The state auditor said the Interagency on Homelessness has agreed with his recommendations, which include mandatory reporting of the costs and outcomes of its programs.

SACRAMENTO, Calif. (CN) — California's efforts to combat homelessness haven’t been properly tracked and evaluated, the California state auditor said in a Tuesday report, adding that he lacks data for a complete review.

According to auditor Grant Parks, over 180,000 people in California were homeless last year — a 53% increase over the previous 10 years. Together, nine state agencies have spent billions of dollars over five years to run some 30 programs addressing homelessness.

The Interagency Council on Homelessness develops, coordinates and evaluates those agencies. The auditor found that the council hasn’t consistently tracked and evaluated the efforts to end homelessness.

Parks' review of the council's programs stemmed from a request by the Joint Legislative Audit Committee. A separate report examined San Jose and San Diego’s homelessness spending.

The auditor found in February 2021 that faulty coordination in California’s homelessness programs hurt its efforts, prompting the Legislature to require the council to evaluate and report about its state-funded programs. It did that in a 2023 report, which covered fiscal years 2018 through 2021.

However, Parks wrote, the council "has not continued to track and report on this information since that time.”

“Further, it has not aligned its action plan for addressing homelessness with its statutory goals, nor has it ensured that it collects accurate, complete, and comparable financial and outcome information from homelessness programs,” Parks wrote.

Nor has the council made plans to make a similar assessment, the auditor wrote. It hasn’t created a method for getting the necessary information and hasn’t ensured any information in the state’s data system is accurate. That means, unless the council corrects these issues, California will continue to lack proper data it can tap to make fully informed policy decisions on homelessness.

As part of its review, the state auditor examined five state-funded programs. Two of them are likely cost-effective, the auditor found, but no opinion was given on the remaining three, as the state lacked necessary data.

The two programs the auditor found as likely cost-effective are Homekey and the CalWORKs housing support program.

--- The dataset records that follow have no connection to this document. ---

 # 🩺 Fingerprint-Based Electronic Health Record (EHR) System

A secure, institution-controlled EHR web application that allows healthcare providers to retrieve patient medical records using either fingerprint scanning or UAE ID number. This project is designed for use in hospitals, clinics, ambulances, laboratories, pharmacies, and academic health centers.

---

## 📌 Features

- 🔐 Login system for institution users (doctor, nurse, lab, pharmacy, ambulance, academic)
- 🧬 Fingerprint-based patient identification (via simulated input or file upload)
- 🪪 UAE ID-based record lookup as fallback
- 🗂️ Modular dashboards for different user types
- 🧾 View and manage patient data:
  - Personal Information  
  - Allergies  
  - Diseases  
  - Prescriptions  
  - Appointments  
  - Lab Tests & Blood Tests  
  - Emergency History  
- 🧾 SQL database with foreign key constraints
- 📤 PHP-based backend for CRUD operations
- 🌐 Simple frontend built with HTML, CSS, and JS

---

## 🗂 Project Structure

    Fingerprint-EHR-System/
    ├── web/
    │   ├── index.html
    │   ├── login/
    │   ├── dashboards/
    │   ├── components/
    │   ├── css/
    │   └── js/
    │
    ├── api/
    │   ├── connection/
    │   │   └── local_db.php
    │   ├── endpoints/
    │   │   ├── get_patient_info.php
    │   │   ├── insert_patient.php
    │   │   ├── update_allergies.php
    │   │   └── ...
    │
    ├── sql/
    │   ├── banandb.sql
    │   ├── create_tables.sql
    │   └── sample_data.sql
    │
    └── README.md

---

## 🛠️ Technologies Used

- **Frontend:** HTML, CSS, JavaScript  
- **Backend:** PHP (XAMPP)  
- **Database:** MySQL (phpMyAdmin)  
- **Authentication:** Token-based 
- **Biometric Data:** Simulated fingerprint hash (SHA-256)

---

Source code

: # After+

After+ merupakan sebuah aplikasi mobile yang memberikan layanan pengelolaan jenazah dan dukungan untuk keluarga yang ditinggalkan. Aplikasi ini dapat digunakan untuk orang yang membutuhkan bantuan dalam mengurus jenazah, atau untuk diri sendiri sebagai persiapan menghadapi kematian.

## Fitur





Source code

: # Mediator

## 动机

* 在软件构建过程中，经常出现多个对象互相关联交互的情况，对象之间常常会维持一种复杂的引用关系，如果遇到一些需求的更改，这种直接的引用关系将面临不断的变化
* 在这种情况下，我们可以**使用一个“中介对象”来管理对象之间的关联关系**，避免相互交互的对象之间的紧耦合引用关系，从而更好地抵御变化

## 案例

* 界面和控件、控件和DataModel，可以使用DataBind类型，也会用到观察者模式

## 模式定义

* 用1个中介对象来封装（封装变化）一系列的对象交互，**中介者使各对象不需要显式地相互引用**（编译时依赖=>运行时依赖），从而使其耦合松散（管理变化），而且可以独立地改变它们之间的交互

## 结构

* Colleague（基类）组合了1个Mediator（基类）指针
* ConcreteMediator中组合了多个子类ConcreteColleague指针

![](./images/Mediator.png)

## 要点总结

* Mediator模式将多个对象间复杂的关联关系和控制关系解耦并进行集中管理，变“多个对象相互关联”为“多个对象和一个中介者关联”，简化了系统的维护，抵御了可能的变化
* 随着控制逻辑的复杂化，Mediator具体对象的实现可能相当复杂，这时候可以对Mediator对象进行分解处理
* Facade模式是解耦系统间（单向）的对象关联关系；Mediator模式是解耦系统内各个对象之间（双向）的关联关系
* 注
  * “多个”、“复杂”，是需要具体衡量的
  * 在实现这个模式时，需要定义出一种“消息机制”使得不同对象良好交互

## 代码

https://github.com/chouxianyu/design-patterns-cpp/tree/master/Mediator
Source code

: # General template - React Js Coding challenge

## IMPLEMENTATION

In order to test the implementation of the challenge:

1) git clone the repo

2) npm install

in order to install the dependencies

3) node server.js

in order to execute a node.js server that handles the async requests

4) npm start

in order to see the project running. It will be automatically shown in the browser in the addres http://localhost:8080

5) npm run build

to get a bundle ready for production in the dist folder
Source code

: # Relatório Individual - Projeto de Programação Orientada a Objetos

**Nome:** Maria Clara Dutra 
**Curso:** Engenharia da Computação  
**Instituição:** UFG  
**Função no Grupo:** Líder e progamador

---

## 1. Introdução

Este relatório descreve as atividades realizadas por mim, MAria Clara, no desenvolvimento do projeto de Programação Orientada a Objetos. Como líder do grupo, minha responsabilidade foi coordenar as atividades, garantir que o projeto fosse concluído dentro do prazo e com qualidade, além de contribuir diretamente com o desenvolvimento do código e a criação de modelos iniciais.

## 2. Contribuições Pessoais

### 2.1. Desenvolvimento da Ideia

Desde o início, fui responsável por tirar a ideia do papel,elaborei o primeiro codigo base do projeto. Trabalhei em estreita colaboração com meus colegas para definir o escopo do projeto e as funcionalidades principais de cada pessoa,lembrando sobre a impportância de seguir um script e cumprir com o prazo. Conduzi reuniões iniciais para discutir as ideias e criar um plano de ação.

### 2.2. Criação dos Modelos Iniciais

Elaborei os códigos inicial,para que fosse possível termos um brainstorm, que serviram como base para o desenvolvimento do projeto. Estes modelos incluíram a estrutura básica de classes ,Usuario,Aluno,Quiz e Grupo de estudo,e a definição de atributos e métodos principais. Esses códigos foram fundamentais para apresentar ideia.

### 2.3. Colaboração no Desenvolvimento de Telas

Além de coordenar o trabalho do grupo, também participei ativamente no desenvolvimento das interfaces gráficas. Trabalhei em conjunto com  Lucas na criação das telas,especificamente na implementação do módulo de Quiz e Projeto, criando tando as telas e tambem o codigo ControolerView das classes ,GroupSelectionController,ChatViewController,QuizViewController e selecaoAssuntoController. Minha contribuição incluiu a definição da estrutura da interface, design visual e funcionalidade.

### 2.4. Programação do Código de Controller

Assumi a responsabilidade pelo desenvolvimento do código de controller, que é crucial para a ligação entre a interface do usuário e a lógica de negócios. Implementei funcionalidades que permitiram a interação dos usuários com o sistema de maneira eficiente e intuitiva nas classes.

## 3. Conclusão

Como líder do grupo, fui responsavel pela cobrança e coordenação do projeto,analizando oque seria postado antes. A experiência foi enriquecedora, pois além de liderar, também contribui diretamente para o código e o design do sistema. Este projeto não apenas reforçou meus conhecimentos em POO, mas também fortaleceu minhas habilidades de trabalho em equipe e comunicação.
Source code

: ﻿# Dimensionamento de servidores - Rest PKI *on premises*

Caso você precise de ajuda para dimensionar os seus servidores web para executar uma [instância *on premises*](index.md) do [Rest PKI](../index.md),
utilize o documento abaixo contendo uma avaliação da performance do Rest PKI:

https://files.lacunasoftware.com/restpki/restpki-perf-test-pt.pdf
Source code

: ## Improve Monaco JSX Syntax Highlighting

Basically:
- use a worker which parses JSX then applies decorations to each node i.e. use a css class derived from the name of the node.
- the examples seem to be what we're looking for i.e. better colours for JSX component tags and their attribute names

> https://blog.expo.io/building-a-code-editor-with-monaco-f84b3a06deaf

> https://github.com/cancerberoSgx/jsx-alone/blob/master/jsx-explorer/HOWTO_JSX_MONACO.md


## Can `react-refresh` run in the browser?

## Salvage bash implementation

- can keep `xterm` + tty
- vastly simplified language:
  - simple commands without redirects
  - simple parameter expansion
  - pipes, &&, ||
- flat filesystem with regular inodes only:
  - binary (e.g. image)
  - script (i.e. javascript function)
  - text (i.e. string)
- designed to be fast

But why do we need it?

Both programs have similar aims. Homekey refurbishes buildings, turning them into housing for the unhoused. The cost is hundreds of thousands of dollars less than the price of constructing new buildings.

The average cost of a housing unit in Homekey’s first round of funding was $144,000. The average cost of building new, affordable housing in 2019 was between $380,000 to $570,000.

CalWORKs is a program that provides financial aid and services to qualified families. Its housing support program, which helps those near or experiencing homelessness, has cost California less than it would have if the families had become or stayed unhoused.

The average annual cost to house a family in the program was $12,000 to $22,000. That’s compared to some $30,000 to $50,000 estimated to house one homeless person.

“However, we were unable to fully assess the other three programs we reviewed — the state rental assistance program, the encampment resolution funding program, and the homeless housing, assistance and prevention grant program — because the state has not collected sufficient data on the programs’ outcomes,” Parks wrote. “In the absence of this information, the state cannot determine whether these programs represent the best use of its funds.”

Together, those three programs received over $9.4 billion since 2020.

The auditor recommends that the Legislature change state law and impose mandatory reporting for the council, having it provide the costs and outcomes of homelessness programs. Lawmakers also should make the council create guidance dictating uniformity of data and how it should be presented.

According to the auditor, the council agreed with those recommendations and pointed to action it intends to take to follow them.

A representative for the council couldn’t be reached for comment.